WASHINGTON — Students for Life President Kristan Hawkins currently has her organization going from college campus to college campus, urging students to sign a petition of support for banning abortion at 20 weeks on account of the fact that unborn infants can feel pain by that point in their development.

But the reason for the petition is unexpected: Students for Life is forced to petition a pro-life GOP majority in Washington to take up the pro-life movement’s signature anti-abortion legislation, Hawkins says, because the party’s continuing inaction is undermining her organization’s efforts to get students to vote pro-life.

“It certainly doesn’t help us on college campuses, and it certainly doesn’t help us in 2016, when the politicians come back around and want us to get young people out to vote,” she said.

Hawkins said hundreds of students are signing the petition to act on the federal Pain-Capable Unborn Child Protection Act, which has stalled in the GOP-controlled House since January because of internal divisions in the Republican caucus over its language.

“Hopefully, they can get on this and get it done quickly,” Hawkins said. But after three months, “almost absolutely nothing has gone on,” giving her little confidence the GOP’s internal gridlock behind the bill’s delay will be over before her petition is delivered.

Pro-life groups have found themselves in a bind: The largest pro-life majority in decades that they helped elect, which consists of all Republicans save two pro-life Democrats, has been unable to deliver pro-lifers’ legislation.

Yet despite the criticism, GOP leaders continue to remain silent about when the bill will get to the House floor — or even what it will look like.

A spokesman for House Speaker John Boehner, R-Ohio, informed the Register that Boehner has nothing to announce at this point. The Register has received similar replies from other GOP leaders, declining to comment specifically or even generally upon the state of negotiations.

 

Delicate Negotiations

Even pro-life organizations have ducked talking specifics about the discussions, highlighting the delicacy of the negotiations with Rep. Renee Ellmers, R-N.C., chairwoman of the Republican Women’s Policy Committee and the face of the GOP House members who were responsible for forcing the GOP leadership to withdraw the bill from a floor vote on the day of the March for Life in January.

Although the House did pass the No Taxpayer Funding for Abortion Act, the measure was overshadowed by the success of the rebellion by Ellmers’ group over language requiring women seeking an exception for rape and incest to have reported the circumstances to law enforcement previously.

At the time, when the Register discussed the bill with pro-life leaders in Washington and on Capitol Hill, there was confidence that the difficulties would be ironed out quickly to produce a bill.
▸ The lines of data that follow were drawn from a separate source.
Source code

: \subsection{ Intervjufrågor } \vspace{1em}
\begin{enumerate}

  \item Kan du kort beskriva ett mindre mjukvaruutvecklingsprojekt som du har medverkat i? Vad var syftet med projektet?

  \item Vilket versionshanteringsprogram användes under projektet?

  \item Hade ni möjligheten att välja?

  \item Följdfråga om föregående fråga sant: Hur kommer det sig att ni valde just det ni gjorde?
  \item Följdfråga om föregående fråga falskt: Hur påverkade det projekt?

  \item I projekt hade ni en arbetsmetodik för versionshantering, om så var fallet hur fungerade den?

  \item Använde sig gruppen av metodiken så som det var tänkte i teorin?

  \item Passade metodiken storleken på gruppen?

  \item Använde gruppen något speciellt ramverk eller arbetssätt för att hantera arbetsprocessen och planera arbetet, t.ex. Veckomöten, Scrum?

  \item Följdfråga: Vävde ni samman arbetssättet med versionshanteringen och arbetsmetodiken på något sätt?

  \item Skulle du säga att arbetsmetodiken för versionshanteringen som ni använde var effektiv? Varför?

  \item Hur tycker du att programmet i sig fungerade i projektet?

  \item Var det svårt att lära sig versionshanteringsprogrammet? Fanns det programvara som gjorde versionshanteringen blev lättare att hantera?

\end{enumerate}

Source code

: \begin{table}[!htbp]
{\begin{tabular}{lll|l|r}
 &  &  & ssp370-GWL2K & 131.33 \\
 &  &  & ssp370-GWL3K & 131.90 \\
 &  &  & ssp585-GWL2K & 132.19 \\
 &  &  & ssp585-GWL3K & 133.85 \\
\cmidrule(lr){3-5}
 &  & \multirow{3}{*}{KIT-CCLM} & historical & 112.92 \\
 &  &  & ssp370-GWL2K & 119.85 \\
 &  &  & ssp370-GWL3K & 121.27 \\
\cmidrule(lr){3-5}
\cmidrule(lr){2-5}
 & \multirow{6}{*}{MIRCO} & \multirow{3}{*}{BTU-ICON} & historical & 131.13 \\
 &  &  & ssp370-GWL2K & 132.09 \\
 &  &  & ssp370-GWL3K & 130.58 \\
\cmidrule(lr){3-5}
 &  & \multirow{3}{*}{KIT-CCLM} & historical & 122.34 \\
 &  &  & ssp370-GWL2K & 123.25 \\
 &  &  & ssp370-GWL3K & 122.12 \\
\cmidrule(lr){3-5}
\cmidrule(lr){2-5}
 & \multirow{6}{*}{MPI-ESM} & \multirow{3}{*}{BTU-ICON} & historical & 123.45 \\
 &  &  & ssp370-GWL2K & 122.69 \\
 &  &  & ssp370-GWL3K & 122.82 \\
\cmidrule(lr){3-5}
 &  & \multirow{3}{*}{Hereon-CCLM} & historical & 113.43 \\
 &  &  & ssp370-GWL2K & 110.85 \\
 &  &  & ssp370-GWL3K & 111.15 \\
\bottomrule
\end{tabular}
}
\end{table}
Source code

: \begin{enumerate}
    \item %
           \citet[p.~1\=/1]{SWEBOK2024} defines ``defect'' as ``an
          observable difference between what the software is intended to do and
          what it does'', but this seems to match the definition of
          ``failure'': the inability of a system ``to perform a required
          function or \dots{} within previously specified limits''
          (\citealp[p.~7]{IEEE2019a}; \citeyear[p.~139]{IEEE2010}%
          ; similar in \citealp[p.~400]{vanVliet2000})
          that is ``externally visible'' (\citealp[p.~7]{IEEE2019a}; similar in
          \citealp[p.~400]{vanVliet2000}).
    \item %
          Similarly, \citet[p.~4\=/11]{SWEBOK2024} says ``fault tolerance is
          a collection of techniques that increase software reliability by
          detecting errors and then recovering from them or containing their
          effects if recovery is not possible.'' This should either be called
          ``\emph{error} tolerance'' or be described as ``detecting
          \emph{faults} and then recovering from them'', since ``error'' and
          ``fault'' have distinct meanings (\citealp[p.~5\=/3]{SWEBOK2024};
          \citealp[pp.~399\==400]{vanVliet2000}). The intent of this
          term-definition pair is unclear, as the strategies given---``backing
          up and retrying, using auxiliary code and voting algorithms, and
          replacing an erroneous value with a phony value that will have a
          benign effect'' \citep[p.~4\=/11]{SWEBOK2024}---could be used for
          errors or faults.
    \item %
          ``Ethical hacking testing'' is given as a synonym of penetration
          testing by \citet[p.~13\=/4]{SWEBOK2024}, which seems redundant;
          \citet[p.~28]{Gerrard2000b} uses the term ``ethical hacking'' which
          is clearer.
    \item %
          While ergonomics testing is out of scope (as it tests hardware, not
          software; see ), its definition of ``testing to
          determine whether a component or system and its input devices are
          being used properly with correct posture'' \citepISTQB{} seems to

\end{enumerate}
As days turned into weeks, and weeks into months, confidence has given way to vocal frustration.

A group of national pro-life leaders demanded in an April 22 statement that House GOP leaders bring the pain-capable bill to the floor for an “immediate vote.”

“The babies and mothers being targeted by the late-term abortion industry have waited long enough for protection,” said the statement, which was signed by the leaders of Susan B. Anthony List, Family Research Council, Concerned Women for America, March for Life, Silent No More Awareness Campaign, Priests for Life, Americans United for Life and Students for Life of America.

“It is a simple, compassionate proposal supported by a large majority of Americans, including women and young people,” it continued.

“A vote on this popular, modest bill will serve as a benchmark as to whether the House GOP is serious about protecting unborn babies and women.”

 

NRLC Counsels Patience

Notably absent from the statement signers was the National Right to Life Committee. NRLC developed the model language for the pain-capable bill, which did not include exceptions for rape and incest that have now derailed the bill.

As of March, 11 states have passed similar pain-capable bills.

Carol Tobias, NRLC’s president, was not able to comment to the Register on any specifics of the House negotiations, but urged patience and confidence in the GOP’s pro-life leadership.

“We know that Speaker Boehner and the House Republican leadership are making every effort to see that a strong, meaningful Pain-Capable Unborn Child Protection Act is brought to the floor of the U.S. House of Representatives,” Tobias said in a statement. “We believe it is much better to take the time necessary to ensure passage of a strong, meaningful bill. We have full confidence in the pro-life convictions and leadership of Speaker Boehner and the House Republican leadership.”

Sources familiar with discussions — who agreed to speak with the Register on background — paint a complicated portrait of the negotiations, which involve not only trying to forge a compromise acceptable to everyone on the exception language, but also seek to strengthen the bill’s chances of surviving a constitutional challenge on maternal-health arguments.

Also in play are: addressing potential unforeseen loopholes around the 20-week ban, such as preventing abortionists from applying anesthesia before dismembering the unborn child and arguing the law does not apply because the anesthetized baby can’t feel pain while being killed.

“There’s a desire not to disappoint people a second time,” said one source, explaining why so little information has emerged.

 

Rape and Incest Exceptions

Among the proposals sources reported to be now on the table is a controversial idea that would have the woman report the rape or incest that conceived her unborn child to the abortionist, instead of law-enforcement authorities.

In a public break with the silence of other GOP House members, Ellmers told National Journal in mid-April that she would support that language in a bill.

“The demand that it be reported to law enforcement was completely unrealistic and only further victimized the victims of rape, and I think that’s something that we have to be very conscientious about.”

Ellmers, who has been on record previously saying her 21 years in nursing taught her “that every life is a precious gift from God,” also told the news outlet that the bill’s incest exception should also not be limited to minors.

“Incest is incest. There can’t really be a cutoff age,” she said.

According to a Quinnipiac University poll conducted in November 2014, 60% of Americans support the legislation with the reporting requirements to law enforcement, not abortionists, for those seeking a late-term abortion for rape or incest.

And for a pro-life leader like Hawkins, the congresswoman “is just trying to delay the bill even further” by moving the goalposts on incest.

The pro-life undercover investigations of abortion facilities by Lila Rose and her own organization, Hawkins added, give little confidence that abortionists can be trusted to report rape and incest.

“We’ve done the work,” she said. “We’ve gone in, showed statutory rape, made phone calls, then checked back in with the state, and they’ve never even reported it, so why would you trust an abortionist to report that?”